Ataques en el Golfo Pérsico reavivan tensión entre EE.UU. e Irán
EE.UU. bombardea puertos iraníes tras ataques contra petroleros en Ormuz
Explosiones en Bandar Abbas y Bushehr coinciden con amenaza de bloqueo y peaje en el estrecho. Irán y EE.UU. se acercan al límite de 60 días de negociaciones.
Este martes, explosiones en los puertos iraníes de Bandar Abbas y Bushehr marcaron un nuevo episodio de confrontación entre Estados Unidos e Irán. Las detonaciones, reportadas por medios locales, coincidieron con la decisión del ex presidente estadounidense Donald Trump de imponer un bloqueo al Golfo Pérsico y amenazar con cobrar un peaje del 20% a los buques que transiten por el Estrecho de Ormuz. La medida, anunciada semanas atrás, se suma a las tensiones tras una serie de ataques recientes que han elevado el riesgo de una escalada militar.

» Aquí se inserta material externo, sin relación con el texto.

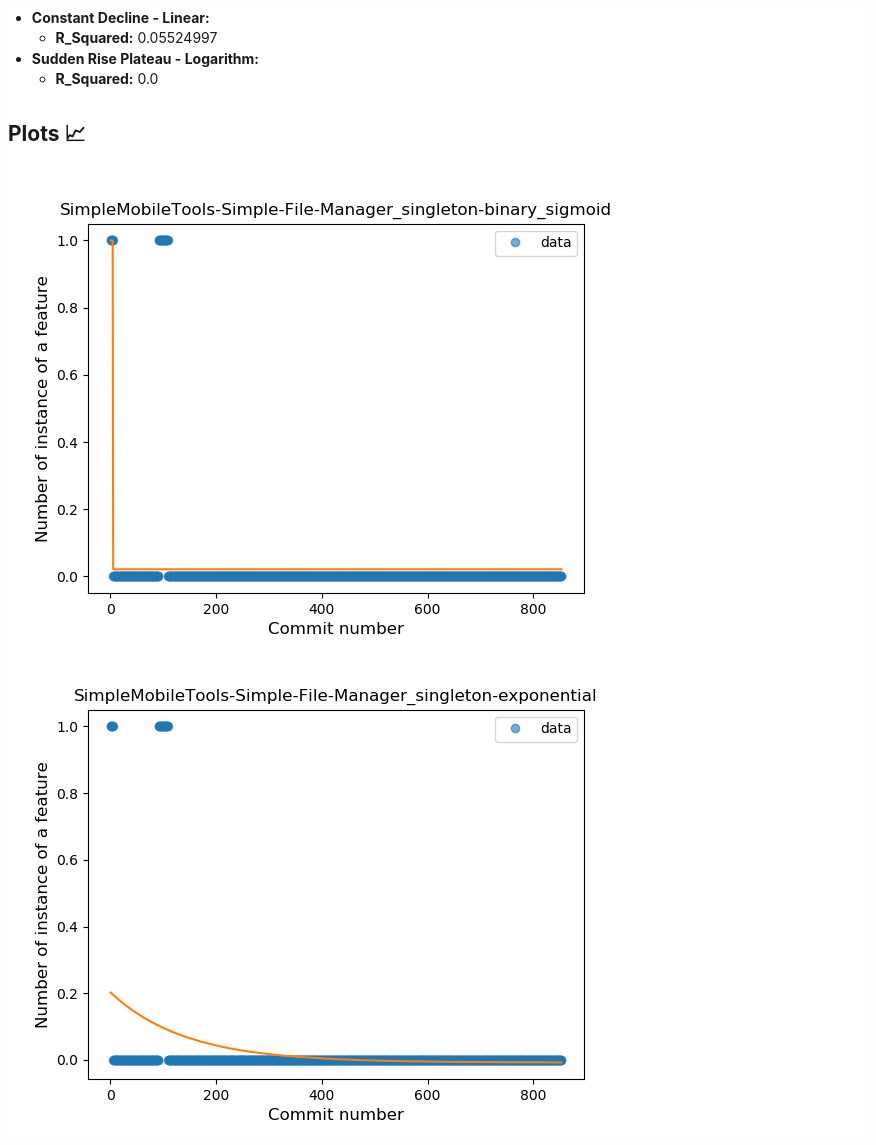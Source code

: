 * **Constant Decline - Linear:** ![equation](http://latex.codecogs.com/svg.latex?-0.000155x%20&plus;%200.092986)
    * **R_Squared:** 0.05524997
* **Sudden Rise Plateau - Logarithm:** ![equation](http://latex.codecogs.com/svg.latex?0.0%5Clog_%7B65181.553898%7D%28x%29%20&plus;%200.026964)
    * **R_Squared:** 0.0

**Plots** :chart_with_upwards_trend:
-----

![SimpleMobileTools-Simple-File-Manager T10](../plots/SimpleMobileTools-Simple-File-Manager_singleton_T10.png)
![SimpleMobileTools-Simple-File-Manager T5](../plots/SimpleMobileTools-Simple-File-Manager_singleton_T5.png)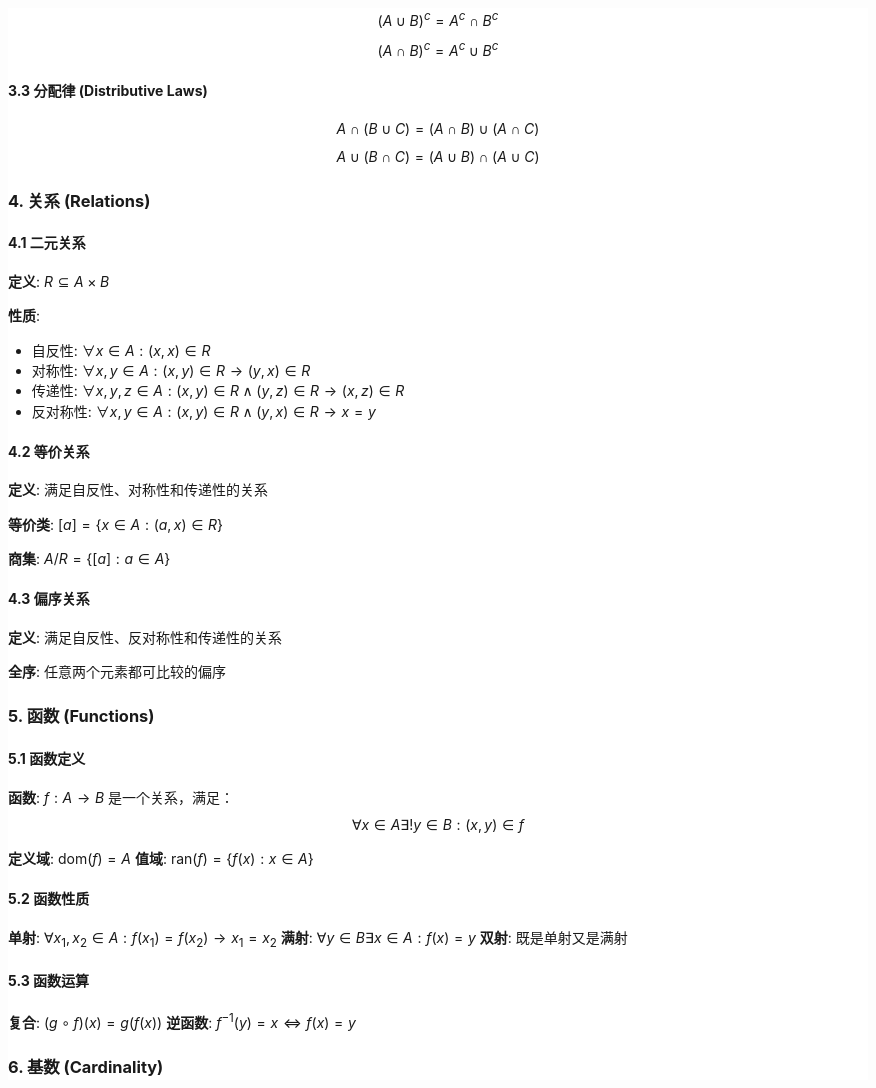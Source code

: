 $$(A \cup B)^c = A^c \cap B^c$$
$$(A \cap B)^c = A^c \cup B^c$$

#### 3.3 分配律 (Distributive Laws)

$$A \cap (B \cup C) = (A \cap B) \cup (A \cap C)$$
$$A \cup (B \cap C) = (A \cup B) \cap (A \cup C)$$

### 4. 关系 (Relations)

#### 4.1 二元关系

**定义**: $R \subseteq A \times B$

**性质**:
- 自反性: $\forall x \in A: (x,x) \in R$
- 对称性: $\forall x,y \in A: (x,y) \in R \rightarrow (y,x) \in R$
- 传递性: $\forall x,y,z \in A: (x,y) \in R \land (y,z) \in R \rightarrow (x,z) \in R$
- 反对称性: $\forall x,y \in A: (x,y) \in R \land (y,x) \in R \rightarrow x = y$

#### 4.2 等价关系

**定义**: 满足自反性、对称性和传递性的关系

**等价类**: $[a] = \{x \in A : (a,x) \in R\}$

**商集**: $A/R = \{[a] : a \in A\}$

#### 4.3 偏序关系

**定义**: 满足自反性、反对称性和传递性的关系

**全序**: 任意两个元素都可比较的偏序

### 5. 函数 (Functions)

#### 5.1 函数定义

**函数**: $f: A \rightarrow B$ 是一个关系，满足：
$$\forall x \in A \exists! y \in B: (x,y) \in f$$

**定义域**: $\text{dom}(f) = A$
**值域**: $\text{ran}(f) = \{f(x) : x \in A\}$

#### 5.2 函数性质

**单射**: $\forall x_1,x_2 \in A: f(x_1) = f(x_2) \rightarrow x_1 = x_2$
**满射**: $\forall y \in B \exists x \in A: f(x) = y$
**双射**: 既是单射又是满射

#### 5.3 函数运算

**复合**: $(g \circ f)(x) = g(f(x))$
**逆函数**: $f^{-1}(y) = x \iff f(x) = y$

### 6. 基数 (Cardinality)
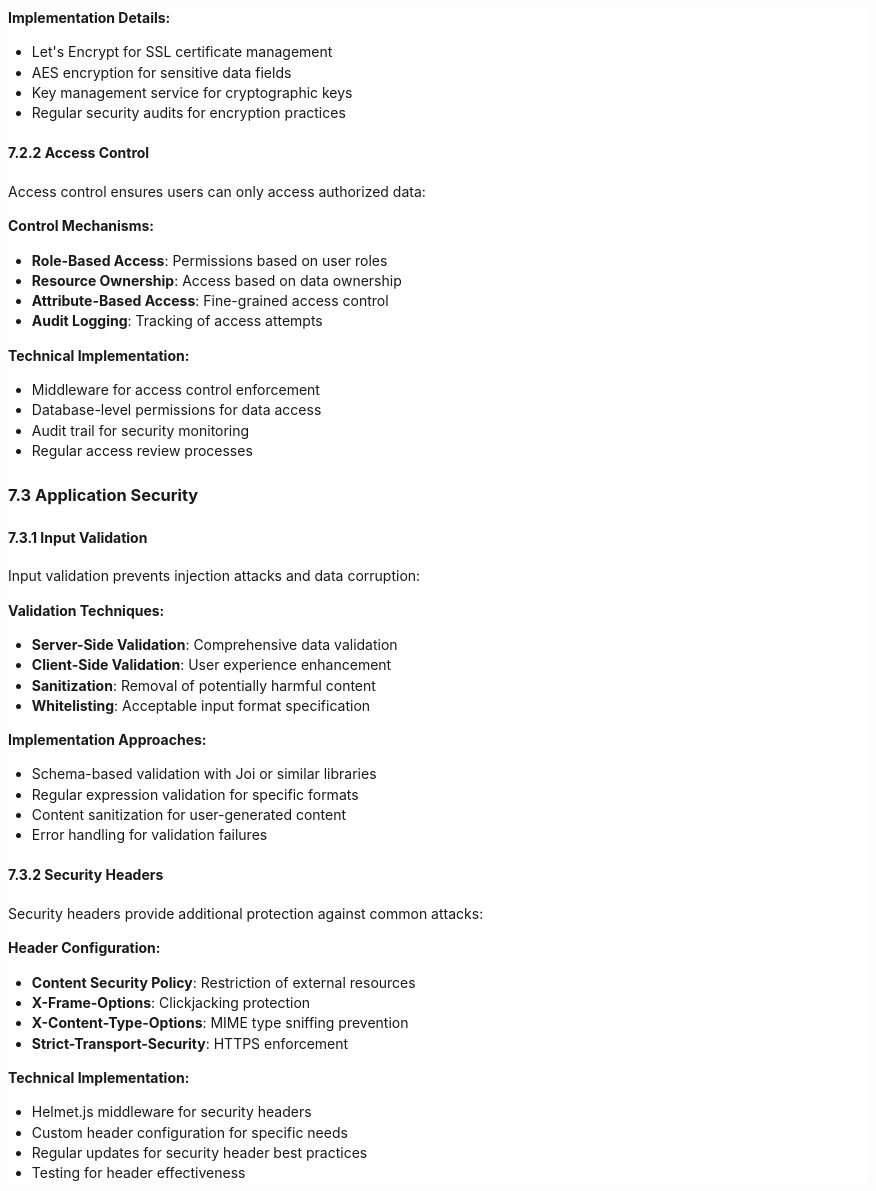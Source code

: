 **Implementation Details:**
- Let's Encrypt for SSL certificate management
- AES encryption for sensitive data fields
- Key management service for cryptographic keys
- Regular security audits for encryption practices

#### 7.2.2 Access Control

Access control ensures users can only access authorized data:

**Control Mechanisms:**
- **Role-Based Access**: Permissions based on user roles
- **Resource Ownership**: Access based on data ownership
- **Attribute-Based Access**: Fine-grained access control
- **Audit Logging**: Tracking of access attempts

**Technical Implementation:**
- Middleware for access control enforcement
- Database-level permissions for data access
- Audit trail for security monitoring
- Regular access review processes

### 7.3 Application Security

#### 7.3.1 Input Validation

Input validation prevents injection attacks and data corruption:

**Validation Techniques:**
- **Server-Side Validation**: Comprehensive data validation
- **Client-Side Validation**: User experience enhancement
- **Sanitization**: Removal of potentially harmful content
- **Whitelisting**: Acceptable input format specification

**Implementation Approaches:**
- Schema-based validation with Joi or similar libraries
- Regular expression validation for specific formats
- Content sanitization for user-generated content
- Error handling for validation failures

#### 7.3.2 Security Headers

Security headers provide additional protection against common attacks:

**Header Configuration:**
- **Content Security Policy**: Restriction of external resources
- **X-Frame-Options**: Clickjacking protection
- **X-Content-Type-Options**: MIME type sniffing prevention
- **Strict-Transport-Security**: HTTPS enforcement

**Technical Implementation:**
- Helmet.js middleware for security headers
- Custom header configuration for specific needs
- Regular updates for security header best practices
- Testing for header effectiveness
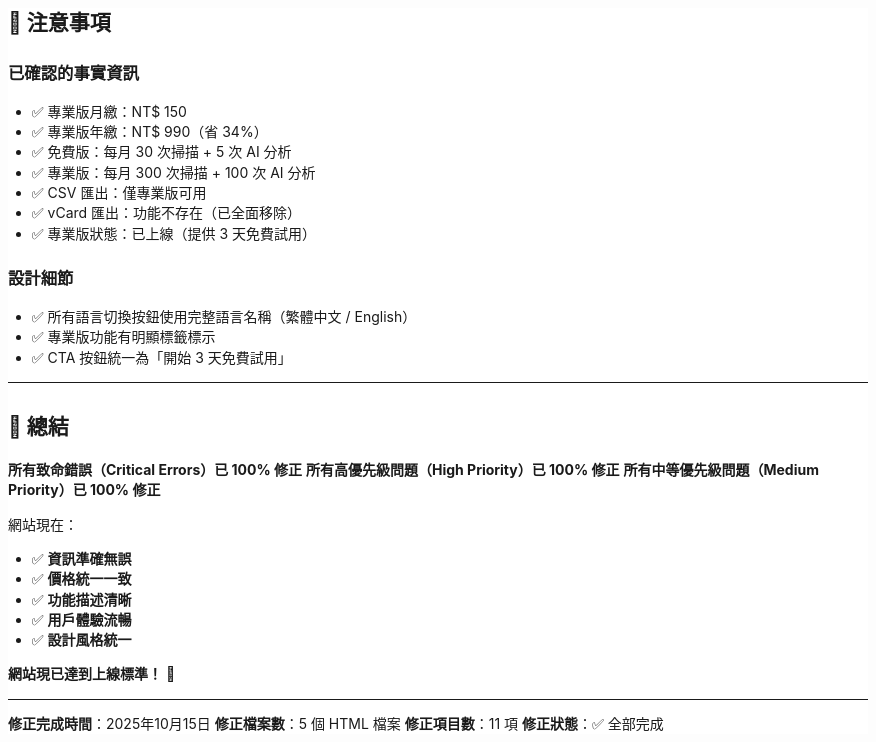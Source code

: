 
## 📝 注意事項

### **已確認的事實資訊**
- ✅ 專業版月繳：NT$ 150
- ✅ 專業版年繳：NT$ 990（省 34%）
- ✅ 免費版：每月 30 次掃描 + 5 次 AI 分析
- ✅ 專業版：每月 300 次掃描 + 100 次 AI 分析
- ✅ CSV 匯出：僅專業版可用
- ✅ vCard 匯出：功能不存在（已全面移除）
- ✅ 專業版狀態：已上線（提供 3 天免費試用）

### **設計細節**
- ✅ 所有語言切換按鈕使用完整語言名稱（繁體中文 / English）
- ✅ 專業版功能有明顯標籤標示
- ✅ CTA 按鈕統一為「開始 3 天免費試用」

---

## 🎉 總結

**所有致命錯誤（Critical Errors）已 100% 修正**
**所有高優先級問題（High Priority）已 100% 修正**
**所有中等優先級問題（Medium Priority）已 100% 修正**

網站現在：
- ✅ **資訊準確無誤**
- ✅ **價格統一一致**
- ✅ **功能描述清晰**
- ✅ **用戶體驗流暢**
- ✅ **設計風格統一**

**網站現已達到上線標準！** 🚀

---

**修正完成時間**：2025年10月15日
**修正檔案數**：5 個 HTML 檔案
**修正項目數**：11 項
**修正狀態**：✅ 全部完成

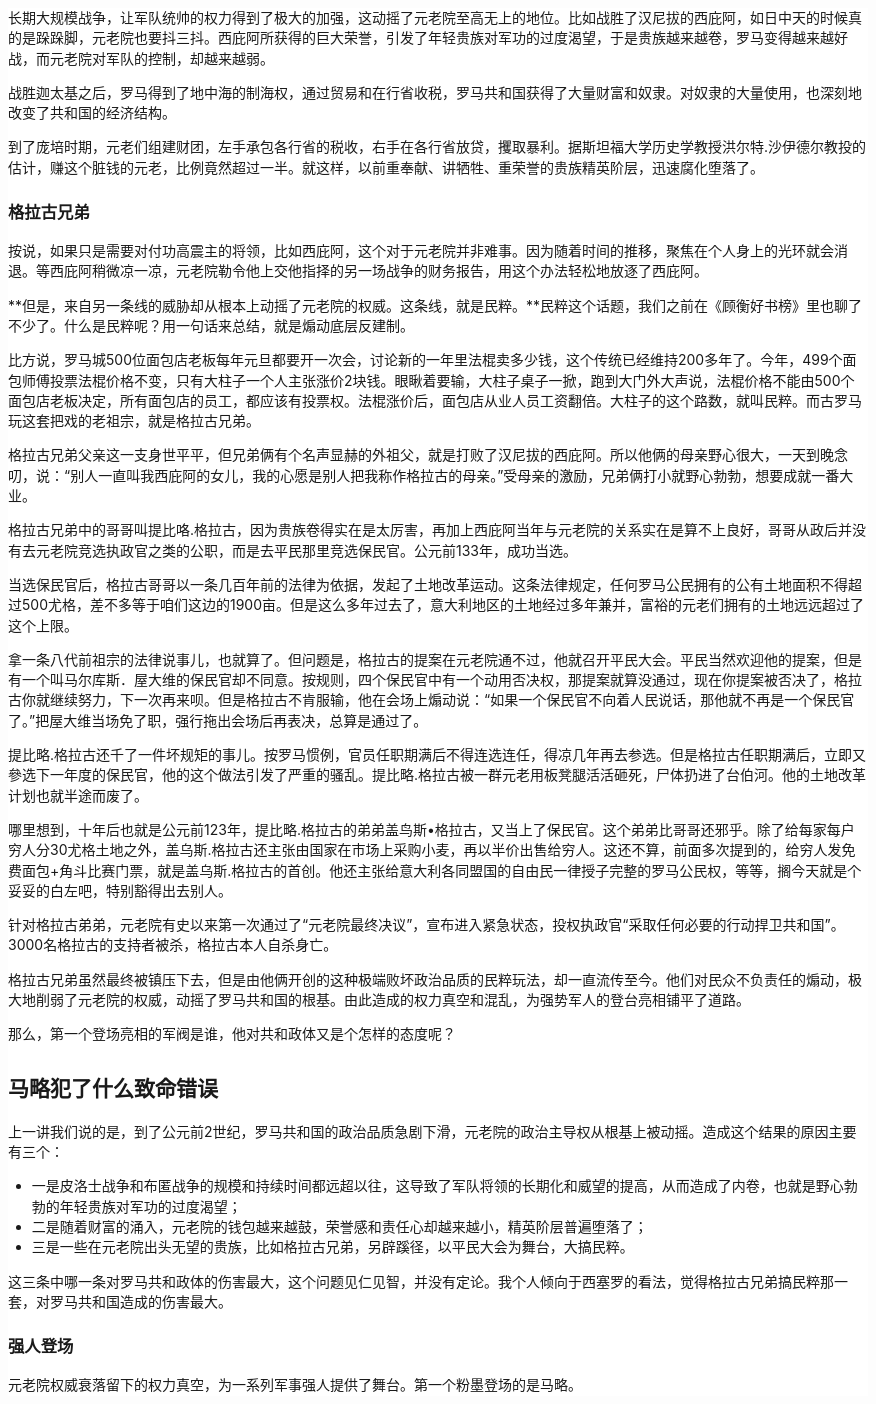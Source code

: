 长期大规模战争，让军队统帅的权力得到了极大的加强，这动摇了元老院至高无上的地位。比如战胜了汉尼拔的西庇阿，如日中天的时候真的是跺跺脚，元老院也要抖三抖。西庇阿所获得的巨大荣誉，引发了年轻贵族对军功的过度渴望，于是贵族越来越卷，罗马变得越来越好战，而元老院对军队的控制，却越来越弱。

战胜迦太基之后，罗马得到了地中海的制海权，通过贸易和在行省收税，罗马共和国获得了大量财富和奴隶。对奴隶的大量使用，也深刻地改变了共和国的经济结构。

到了庞培时期，元老们组建财团，左手承包各行省的税收，右手在各行省放贷，攫取暴利。据斯坦福大学历史学教授洪尔特.沙伊德尔教投的估计，赚这个脏钱的元老，比例竟然超过一半。就这样，以前重奉献、讲牺牲、重荣誉的贵族精英阶层，迅速腐化堕落了。

### 格拉古兄弟
按说，如果只是需要对付功高震主的将领，比如西庇阿，这个对于元老院并非难事。因为随着时间的推移，聚焦在个人身上的光环就会消退。等西庇阿稍微凉一凉，元老院勒令他上交他指择的另一场战争的财务报告，用这个办法轻松地放逐了西庇阿。

**但是，来自另一条线的威胁却从根本上动摇了元老院的权威。这条线，就是民粹。**民粹这个话题，我们之前在《顾衡好书榜》里也聊了不少了。什么是民粹呢？用一句话来总结，就是煽动底层反建制。

比方说，罗马城500位面包店老板每年元旦都要开一次会，讨论新的一年里法棍卖多少钱，这个传统已经维持200多年了。今年，499个面包师傅投票法棍价格不变，只有大柱子一个人主张涨价2块钱。眼瞅着要输，大柱子桌子一掀，跑到大门外大声说，法棍价格不能由500个 面包店老板决定，所有面包店的员工，都应该有投票权。法棍涨价后，面包店从业人员工资翻倍。大柱子的这个路数，就叫民粹。而古罗马玩这套把戏的老祖宗，就是格拉古兄弟。

格拉古兄弟父亲这一支身世平平，但兄弟俩有个名声显赫的外祖父，就是打败了汉尼拔的西庇阿。所以他俩的母亲野心很大，一天到晚念叨，说：“别人一直叫我西庇阿的女儿，我的心愿是别人把我称作格拉古的母亲。”受母亲的激励，兄弟俩打小就野心勃勃，想要成就一番大业。

格拉古兄弟中的哥哥叫提比咯.格拉古，因为贵族卷得实在是太厉害，再加上西庇阿当年与元老院的关系实在是算不上良好，哥哥从政后并没有去元老院竞选执政官之类的公职，而是去平民那里竞选保民官。公元前133年，成功当选。

当选保民官后，格拉古哥哥以一条几百年前的法律为依据，发起了土地改革运动。这条法律规定，任何罗马公民拥有的公有土地面积不得超过500尤格，差不多等于咱们这边的1900亩。但是这么多年过去了，意大利地区的土地经过多年兼并，富裕的元老们拥有的土地远远超过了这个上限。

拿一条八代前祖宗的法律说事儿，也就算了。但问题是，格拉古的提案在元老院通不过，他就召开平民大会。平民当然欢迎他的提案，但是有一个叫马尔库斯．屋大维的保民官却不同意。按规则，四个保民官中有一个动用否决权，那提案就算没通过，现在你提案被否决了，格拉古你就继续努力，下一次再来呗。但是格拉古不肯服输，他在会场上煽动说：“如果一个保民官不向着人民说话，那他就不再是一个保民官了。”把屋大维当场免了职，强行拖出会场后再表决，总算是通过了。

提比略.格拉古还千了一件坏规矩的事儿。按罗马惯例，官员任职期满后不得连选连任，得凉几年再去参选。但是格拉古任职期满后，立即又參选下一年度的保民官，他的这个做法引发了严重的骚乱。提比略.格拉古被一群元老用板凳腿活活砸死，尸体扔进了台伯河。他的土地改革计划也就半途而废了。

哪里想到，十年后也就是公元前123年，提比略.格拉古的弟弟盖鸟斯•格拉古，又当上了保民官。这个弟弟比哥哥还邪乎。除了给每家每户穷人分30尤格土地之外，盖乌斯.格拉古还主张由国家在市场上采购小麦，再以半价出售给穷人。这还不算，前面多次提到的，给穷人发免费面包+角斗比赛门票，就是盖乌斯.格拉古的首创。他还主张给意大利各同盟国的自由民一律授子完整的罗马公民权，等等，搁今天就是个妥妥的白左吧，特别豁得出去别人。

针对格拉古弟弟，元老院有史以来第一次通过了“元老院最终决议”，宣布进入紧急状态，投权执政官“采取任何必要的行动捍卫共和国”。3000名格拉古的支持者被杀，格拉古本人自杀身亡。

格拉古兄弟虽然最终被镇压下去，但是由他俩开创的这种极端败坏政治品质的民粹玩法，却一直流传至今。他们对民众不负责任的煽动，极大地削弱了元老院的权威，动摇了罗马共和国的根基。由此造成的权力真空和混乱，为强势军人的登台亮相铺平了道路。

那么，第一个登场亮相的军阀是谁，他对共和政体又是个怎样的态度呢？

## 马略犯了什么致命错误

上一讲我们说的是，到了公元前2世纪，罗马共和国的政治品质急剧下滑，元老院的政治主导权从根基上被动摇。造成这个结果的原因主要有三个：

- 一是皮洛士战争和布匿战争的规模和持续时间都远超以往，这导致了军队将领的长期化和威望的提高，从而造成了内卷，也就是野心勃勃的年轻贵族对军功的过度渴望；
- 二是随着财富的涌入，元老院的钱包越来越鼓，荣誉感和责任心却越来越小，精英阶层普遍堕落了；
- 三是一些在元老院出头无望的贵族，比如格拉古兄弟，另辟蹊径，以平民大会为舞台，大搞民粹。

这三条中哪一条对罗马共和政体的伤害最大，这个问题见仁见智，并没有定论。我个人倾向于西塞罗的看法，觉得格拉古兄弟搞民粹那一套，对罗马共和国造成的伤害最大。

### 强人登场
元老院权威衰落留下的权力真空，为一系列军事强人提供了舞台。第一个粉墨登场的是马略。
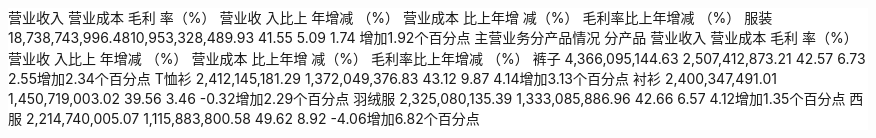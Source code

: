 营业收入
营业成本
毛利
率（%）
营业收
入比上
年增减
（%）
营业成本
比上年增
减（%）
毛利率比上年增减
（%）
服装
18,738,743,996.4810,953,328,489.93
41.55
5.09
1.74
增加1.92个百分点
主营业务分产品情况
分产品
营业收入
营业成本
毛利
率（%）
营业收
入比上
年增减
（%）
营业成本
比上年增
减（%）
毛利率比上年增减
（%）
裤子
4,366,095,144.63
2,507,412,873.21
42.57
6.73
2.55增加2.34个百分点
T恤衫
2,412,145,181.29
1,372,049,376.83
43.12
9.87
4.14增加3.13个百分点
衬衫
2,400,347,491.01
1,450,719,003.02
39.56
3.46
-0.32增加2.29个百分点
羽绒服
2,325,080,135.39
1,333,085,886.96
42.66
6.57
4.12增加1.35个百分点
西服
2,214,740,005.07
1,115,883,800.58
49.62
8.92
-4.06增加6.82个百分点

En el marco de la crisis, la Guardia Revolucionaria Islámica de Irán admitió haber atacado dos petroleros emiratíes en el estrecho, causando al menos una muerte y ocho heridos. Los buques, identificados como «Mombasa» y «Al Bahiyah», sufrieron incendios y daños estructurales tras ser alcanzados por misiles de crucero. El Ministerio de Defensa de los Emiratos Árabes Unidos calificó el incidente de «descarado», señalando que se registró la muerte de un tripulante indio y heridos de origen indio y ucraniano.
La escalada se produce en un contexto de negociaciones frágiles entre EE.UU. e Irán, que se acercan al límite de 6,0 días para llegar a un acuerdo sobre el programa nuclear iraní. Trump, quien abandonó la presidencia en enero, había rechazado la tregua en el Golfo y prometido continuar conversaciones con Teherán. Sin embargo, el bloqueo anunciado y los ataques recientes han reavivado los temores de un retorno a una guerra total, con impactos globales en la economía y la seguridad energética.
Los ataques contra los petroleros, que transitaban por el estrecho, resaltan la intensificación de las acciones militares en la región. La OTAN, en su cumbre reciente, reafirmó el apoyo a EE.UU. en su postura de no negociar con Irán mientras no se resuelva el programa nuclear. Aunque las conversaciones formales entre ambos países están en pausa, la tensión persiste, con Irán mostrando una postura de resistencia y EE.UU. buscando controles más estrictos sobre el acceso al Golfo.
El conflicto en el Golfo Pérsico sigue escalando, con riesgo de afectar la cadena de suministro global de petróleo. Los ataques recientes y las medidas de bloqueo han profundizado las tensiones, dejando abierta la posibilidad de una confrontación más amplia.